Task prompt. Where does the word "heapq" show up in the records? Copy every line that has it.

Task data.
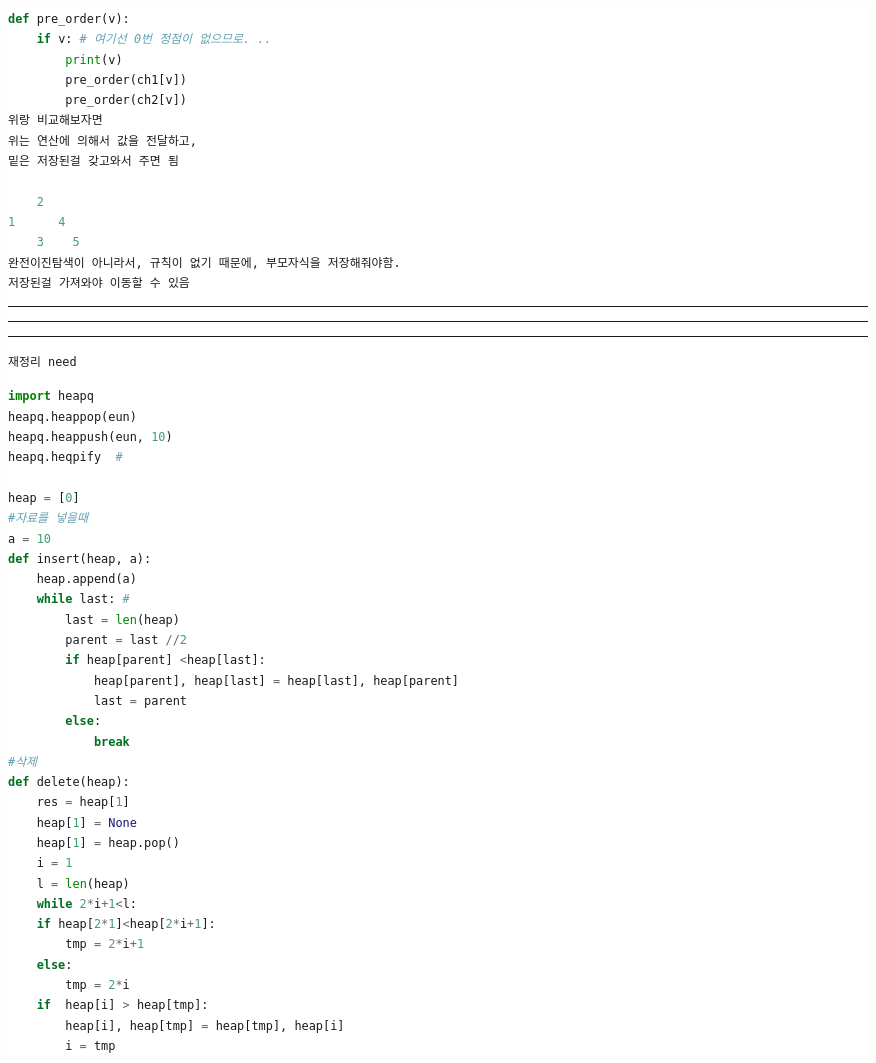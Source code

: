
 ```python
def pre_order(v):
    if v: # 여기선 0번 정점이 없으므로. ..
        print(v)
        pre_order(ch1[v])
        pre_order(ch2[v])
위랑 비교해보자면 
위는 연산에 의해서 값을 전달하고, 
밑은 저장된걸 갖고와서 주면 됨

    2
1      4
    3    5
완전이진탐색이 아니라서, 규칙이 없기 때문에, 부모자식을 저장해줘야함.
저장된걸 가져와야 이동할 수 있음
```

---

---

---

`재정리 need`

```python
import heapq
heapq.heappop(eun)
heapq.heappush(eun, 10)
heapq.heqpify  #

heap = [0]
#자료를 넣을때
a = 10
def insert(heap, a):
    heap.append(a)
    while last: #	
        last = len(heap)
        parent = last //2
        if heap[parent] <heap[last]:
            heap[parent], heap[last] = heap[last], heap[parent]
            last = parent
        else:
            break
#삭제
def delete(heap):
    res = heap[1]
    heap[1] = None
    heap[1] = heap.pop()
	i = 1
    l = len(heap)
    while 2*i+1<l:
    if heap[2*1]<heap[2*i+1]:
        tmp = 2*i+1
    else:
        tmp = 2*i
    if  heap[i] > heap[tmp]:
        heap[i], heap[tmp] = heap[tmp], heap[i]
        i = tmp
```
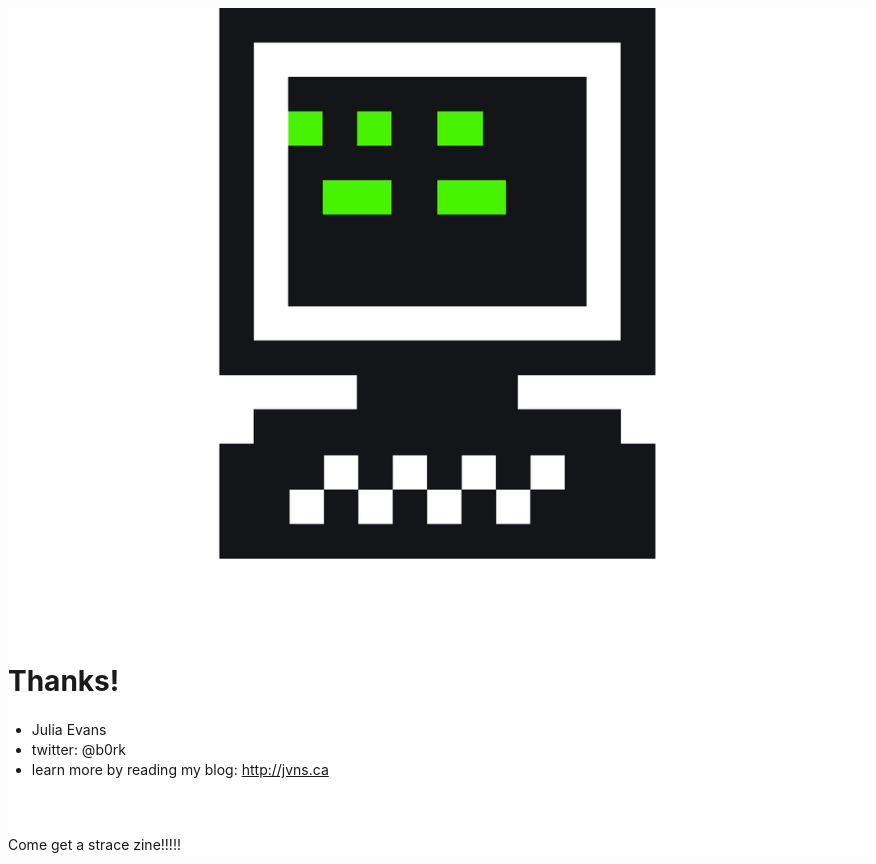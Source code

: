 <img src="hackerschool_logo.png">

# Thanks!

* Julia Evans
* twitter: @b0rk <br>
* learn more by reading my blog: http://jvns.ca

<br><br>
Come get a strace zine!!!!!

[twitter]:  https://twitter.com/b0rk
[website]: http://jvns.ca
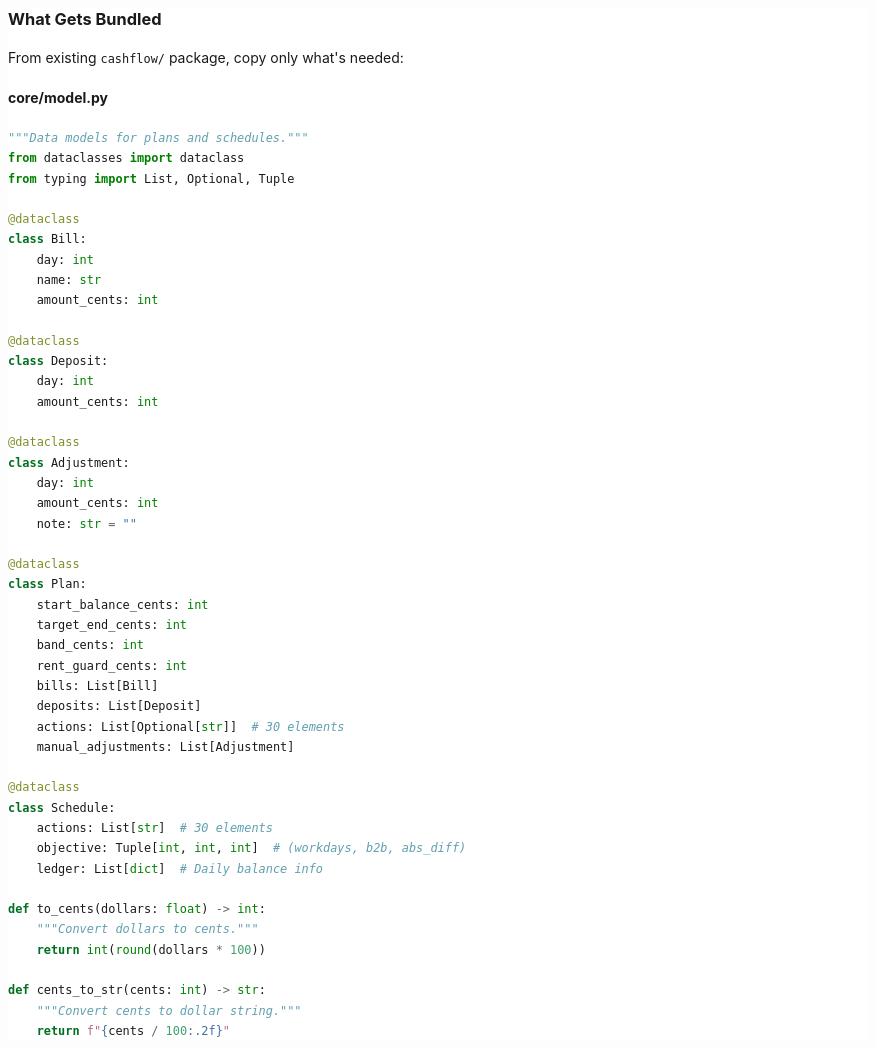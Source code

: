 ### What Gets Bundled

From existing `cashflow/` package, copy only what's needed:

#### core/model.py
```python
"""Data models for plans and schedules."""
from dataclasses import dataclass
from typing import List, Optional, Tuple

@dataclass
class Bill:
    day: int
    name: str
    amount_cents: int

@dataclass
class Deposit:
    day: int
    amount_cents: int

@dataclass
class Adjustment:
    day: int
    amount_cents: int
    note: str = ""

@dataclass
class Plan:
    start_balance_cents: int
    target_end_cents: int
    band_cents: int
    rent_guard_cents: int
    bills: List[Bill]
    deposits: List[Deposit]
    actions: List[Optional[str]]  # 30 elements
    manual_adjustments: List[Adjustment]

@dataclass
class Schedule:
    actions: List[str]  # 30 elements
    objective: Tuple[int, int, int]  # (workdays, b2b, abs_diff)
    ledger: List[dict]  # Daily balance info

def to_cents(dollars: float) -> int:
    """Convert dollars to cents."""
    return int(round(dollars * 100))

def cents_to_str(cents: int) -> str:
    """Convert cents to dollar string."""
    return f"{cents / 100:.2f}"
```
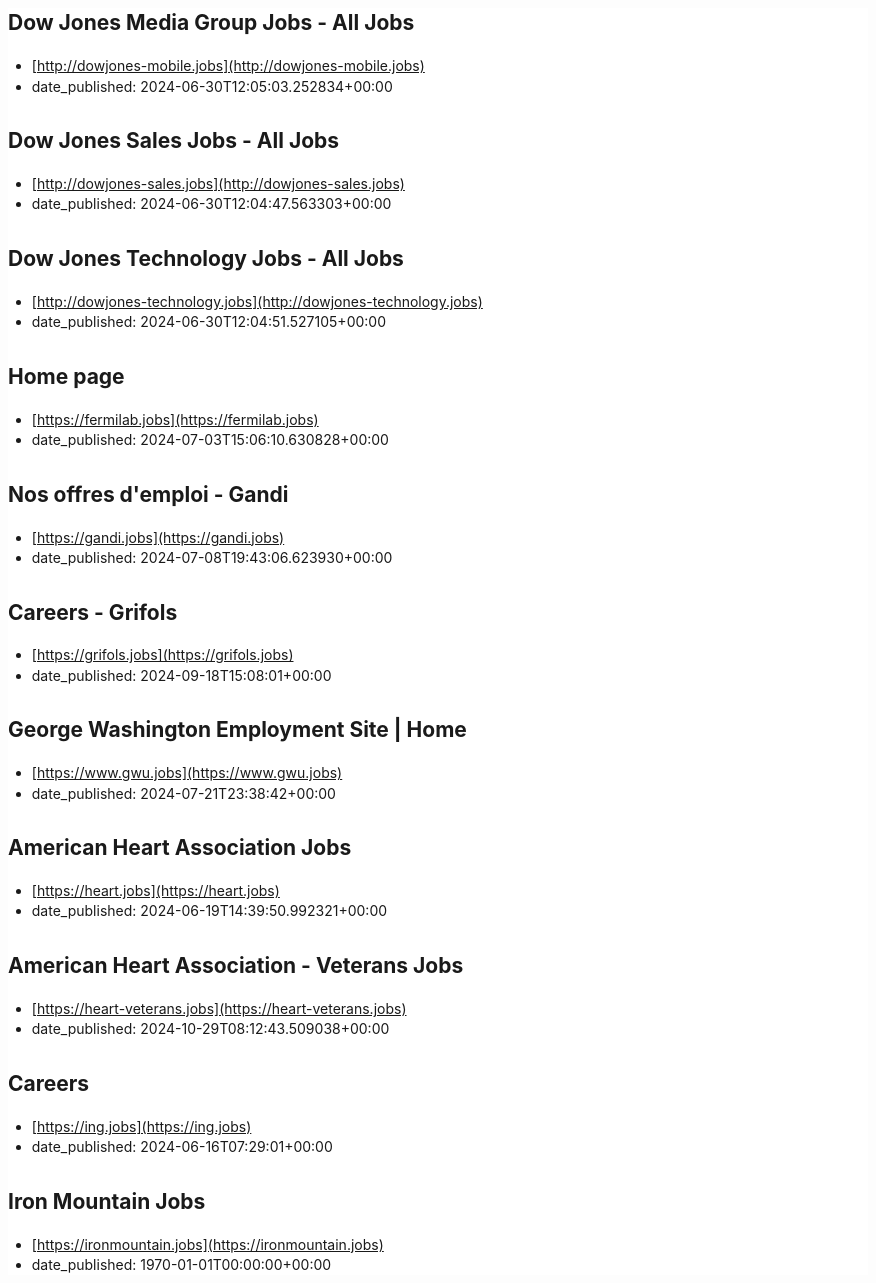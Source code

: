  ## Dow Jones Media Group Jobs - All Jobs
 - [http://dowjones-mobile.jobs](http://dowjones-mobile.jobs)
 - date_published: 2024-06-30T12:05:03.252834+00:00

 ## Dow Jones Sales Jobs - All Jobs
 - [http://dowjones-sales.jobs](http://dowjones-sales.jobs)
 - date_published: 2024-06-30T12:04:47.563303+00:00

 ## Dow Jones Technology Jobs - All Jobs
 - [http://dowjones-technology.jobs](http://dowjones-technology.jobs)
 - date_published: 2024-06-30T12:04:51.527105+00:00

 ## Home page
 - [https://fermilab.jobs](https://fermilab.jobs)
 - date_published: 2024-07-03T15:06:10.630828+00:00

 ## Nos offres d'emploi - Gandi
 - [https://gandi.jobs](https://gandi.jobs)
 - date_published: 2024-07-08T19:43:06.623930+00:00

 ## Careers - Grifols
 - [https://grifols.jobs](https://grifols.jobs)
 - date_published: 2024-09-18T15:08:01+00:00

 ## George Washington Employment Site | Home
 - [https://www.gwu.jobs](https://www.gwu.jobs)
 - date_published: 2024-07-21T23:38:42+00:00

 ## American Heart Association Jobs
 - [https://heart.jobs](https://heart.jobs)
 - date_published: 2024-06-19T14:39:50.992321+00:00

 ## American Heart Association - Veterans Jobs
 - [https://heart-veterans.jobs](https://heart-veterans.jobs)
 - date_published: 2024-10-29T08:12:43.509038+00:00

 ## Careers
 - [https://ing.jobs](https://ing.jobs)
 - date_published: 2024-06-16T07:29:01+00:00

 ## Iron Mountain Jobs
 - [https://ironmountain.jobs](https://ironmountain.jobs)
 - date_published: 1970-01-01T00:00:00+00:00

Exercise solution.
import heapq
heapq.heappop(eun)
heapq.heappush(eun, 10)
heapq.heqpify  #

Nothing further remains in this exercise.